From bea8c150a7efbc0f204e709b7274fe273f55e0d3 Mon Sep 17 00:00:00 2001
From: Hugh Dickins <hughd@google.com>
Date: Fri, 16 Nov 2012 14:14:54 -0800
Subject: memcg: fix hotplugged memory zone oops

When MEMCG is configured on (even when it's disabled by boot option),
when adding or removing a page to/from its lru list, the zone pointer
used for stats updates is nowadays taken from the struct lruvec.  (On
many configurations, calculating zone from page is slower.)

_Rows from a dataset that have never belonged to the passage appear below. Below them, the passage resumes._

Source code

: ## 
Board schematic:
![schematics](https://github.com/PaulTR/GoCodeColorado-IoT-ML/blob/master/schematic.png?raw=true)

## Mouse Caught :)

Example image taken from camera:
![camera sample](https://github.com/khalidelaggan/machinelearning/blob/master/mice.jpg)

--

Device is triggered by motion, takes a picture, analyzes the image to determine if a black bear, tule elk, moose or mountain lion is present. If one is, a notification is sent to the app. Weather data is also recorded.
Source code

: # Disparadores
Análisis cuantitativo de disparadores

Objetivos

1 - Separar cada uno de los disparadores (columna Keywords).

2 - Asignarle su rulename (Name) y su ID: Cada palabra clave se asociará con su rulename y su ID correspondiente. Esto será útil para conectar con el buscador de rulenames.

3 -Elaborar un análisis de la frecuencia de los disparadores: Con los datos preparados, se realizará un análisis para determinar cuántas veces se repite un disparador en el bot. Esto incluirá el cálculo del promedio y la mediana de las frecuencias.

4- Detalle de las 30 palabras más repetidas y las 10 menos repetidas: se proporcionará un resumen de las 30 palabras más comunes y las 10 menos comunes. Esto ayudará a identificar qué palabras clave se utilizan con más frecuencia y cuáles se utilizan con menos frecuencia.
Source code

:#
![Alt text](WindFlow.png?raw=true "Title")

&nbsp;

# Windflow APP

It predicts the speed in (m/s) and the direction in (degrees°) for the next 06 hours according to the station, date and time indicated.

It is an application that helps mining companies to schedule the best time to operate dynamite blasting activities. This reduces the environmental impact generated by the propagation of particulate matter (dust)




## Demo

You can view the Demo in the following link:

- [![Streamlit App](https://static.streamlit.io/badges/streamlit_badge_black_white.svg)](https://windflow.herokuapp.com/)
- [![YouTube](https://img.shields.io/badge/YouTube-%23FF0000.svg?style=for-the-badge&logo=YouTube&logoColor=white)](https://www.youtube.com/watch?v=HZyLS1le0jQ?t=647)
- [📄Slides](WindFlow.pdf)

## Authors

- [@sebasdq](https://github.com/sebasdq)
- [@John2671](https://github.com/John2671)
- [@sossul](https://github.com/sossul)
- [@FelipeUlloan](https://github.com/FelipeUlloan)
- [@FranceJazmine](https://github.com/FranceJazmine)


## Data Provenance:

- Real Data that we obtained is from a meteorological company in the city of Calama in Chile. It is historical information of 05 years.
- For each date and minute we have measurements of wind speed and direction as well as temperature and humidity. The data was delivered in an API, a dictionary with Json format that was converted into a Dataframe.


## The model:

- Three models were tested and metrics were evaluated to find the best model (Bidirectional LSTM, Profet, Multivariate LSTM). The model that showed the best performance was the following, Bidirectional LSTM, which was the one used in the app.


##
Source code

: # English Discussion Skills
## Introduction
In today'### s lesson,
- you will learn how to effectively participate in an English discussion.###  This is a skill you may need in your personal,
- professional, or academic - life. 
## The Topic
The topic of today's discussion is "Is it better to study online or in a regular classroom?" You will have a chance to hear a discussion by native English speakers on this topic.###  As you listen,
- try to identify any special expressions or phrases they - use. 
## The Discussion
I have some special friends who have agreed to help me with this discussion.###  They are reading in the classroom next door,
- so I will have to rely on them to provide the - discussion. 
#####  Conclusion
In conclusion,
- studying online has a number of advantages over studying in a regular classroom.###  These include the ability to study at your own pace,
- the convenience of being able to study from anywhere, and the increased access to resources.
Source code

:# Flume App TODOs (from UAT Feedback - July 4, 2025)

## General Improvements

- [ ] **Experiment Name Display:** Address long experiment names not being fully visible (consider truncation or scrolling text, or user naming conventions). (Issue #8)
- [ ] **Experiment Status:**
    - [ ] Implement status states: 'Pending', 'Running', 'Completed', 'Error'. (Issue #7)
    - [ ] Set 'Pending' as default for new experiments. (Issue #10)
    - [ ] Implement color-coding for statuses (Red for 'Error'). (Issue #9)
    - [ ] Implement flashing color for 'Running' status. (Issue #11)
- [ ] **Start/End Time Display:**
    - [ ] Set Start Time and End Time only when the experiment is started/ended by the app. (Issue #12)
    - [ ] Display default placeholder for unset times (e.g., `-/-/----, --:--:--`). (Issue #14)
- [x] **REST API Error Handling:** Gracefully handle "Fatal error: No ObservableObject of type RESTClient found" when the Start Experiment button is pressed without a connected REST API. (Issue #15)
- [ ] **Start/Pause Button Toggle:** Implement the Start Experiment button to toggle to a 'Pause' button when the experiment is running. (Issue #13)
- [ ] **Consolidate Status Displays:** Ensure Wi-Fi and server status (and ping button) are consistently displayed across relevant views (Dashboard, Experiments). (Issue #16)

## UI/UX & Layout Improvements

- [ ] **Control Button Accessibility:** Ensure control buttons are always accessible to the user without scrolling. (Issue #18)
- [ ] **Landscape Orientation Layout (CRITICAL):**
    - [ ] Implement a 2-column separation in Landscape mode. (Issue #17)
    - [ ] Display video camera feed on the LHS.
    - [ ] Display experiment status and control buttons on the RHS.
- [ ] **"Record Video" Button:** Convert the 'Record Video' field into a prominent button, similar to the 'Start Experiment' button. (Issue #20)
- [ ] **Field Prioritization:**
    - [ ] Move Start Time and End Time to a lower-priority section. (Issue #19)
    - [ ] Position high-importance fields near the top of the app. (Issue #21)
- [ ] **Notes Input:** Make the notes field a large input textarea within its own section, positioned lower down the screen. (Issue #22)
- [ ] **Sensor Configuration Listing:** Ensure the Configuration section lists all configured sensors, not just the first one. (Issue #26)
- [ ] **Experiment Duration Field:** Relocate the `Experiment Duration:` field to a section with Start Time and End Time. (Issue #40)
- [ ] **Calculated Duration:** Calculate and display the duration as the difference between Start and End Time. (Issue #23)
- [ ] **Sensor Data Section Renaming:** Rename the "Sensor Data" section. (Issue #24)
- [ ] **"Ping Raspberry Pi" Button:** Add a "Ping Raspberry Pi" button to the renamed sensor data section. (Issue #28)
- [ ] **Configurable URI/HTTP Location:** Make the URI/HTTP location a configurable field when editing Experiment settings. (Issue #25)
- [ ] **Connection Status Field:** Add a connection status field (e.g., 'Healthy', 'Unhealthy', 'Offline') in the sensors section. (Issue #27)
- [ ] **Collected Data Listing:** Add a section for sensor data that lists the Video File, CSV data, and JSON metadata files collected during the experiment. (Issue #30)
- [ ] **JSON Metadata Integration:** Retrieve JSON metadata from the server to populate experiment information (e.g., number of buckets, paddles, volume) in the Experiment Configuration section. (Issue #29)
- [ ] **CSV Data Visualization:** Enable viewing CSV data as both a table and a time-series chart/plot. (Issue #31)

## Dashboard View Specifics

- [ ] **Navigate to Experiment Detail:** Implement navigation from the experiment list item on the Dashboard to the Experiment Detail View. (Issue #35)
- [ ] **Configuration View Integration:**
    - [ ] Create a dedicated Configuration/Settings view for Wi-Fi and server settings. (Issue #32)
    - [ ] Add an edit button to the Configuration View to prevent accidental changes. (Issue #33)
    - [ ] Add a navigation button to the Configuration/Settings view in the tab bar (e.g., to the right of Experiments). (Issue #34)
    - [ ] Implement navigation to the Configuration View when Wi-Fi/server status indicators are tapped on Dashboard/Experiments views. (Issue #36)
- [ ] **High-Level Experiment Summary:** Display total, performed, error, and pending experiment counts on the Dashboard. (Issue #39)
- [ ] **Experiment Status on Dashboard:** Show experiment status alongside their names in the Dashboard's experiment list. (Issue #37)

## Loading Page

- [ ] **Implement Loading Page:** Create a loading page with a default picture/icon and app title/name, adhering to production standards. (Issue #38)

But we have no code to update all the lruvecs (per zone, per memcg) when
a memory node is hotadded.  Here's an extract from the oops which
results when running numactl to bind a program to a newly onlined node:

  BUG: unable to handle kernel NULL pointer dereference at 0000000000000f60
  IP:  __mod_zone_page_state+0x9/0x60
  Pid: 1219, comm: numactl Not tainted 3.6.0-rc5+ #180 Bochs Bochs
  Process numactl (pid: 1219, threadinfo ffff880039abc000, task ffff8800383c4ce0)
  Call Trace:
    __pagevec_lru_add_fn+0xdf/0x140
    pagevec_lru_move_fn+0xb1/0x100
    __pagevec_lru_add+0x1c/0x30
    lru_add_drain_cpu+0xa3/0x130
    lru_add_drain+0x2f/0x40
   ...

The natural solution might be to use a memcg callback whenever memory is
hotadded; but that solution has not been scoped out, and it happens that
we do have an easy location at which to update lruvec->zone.  The lruvec
pointer is discovered either by mem_cgroup_zone_lruvec() or by
mem_cgroup_page_lruvec(), and both of those do know the right zone.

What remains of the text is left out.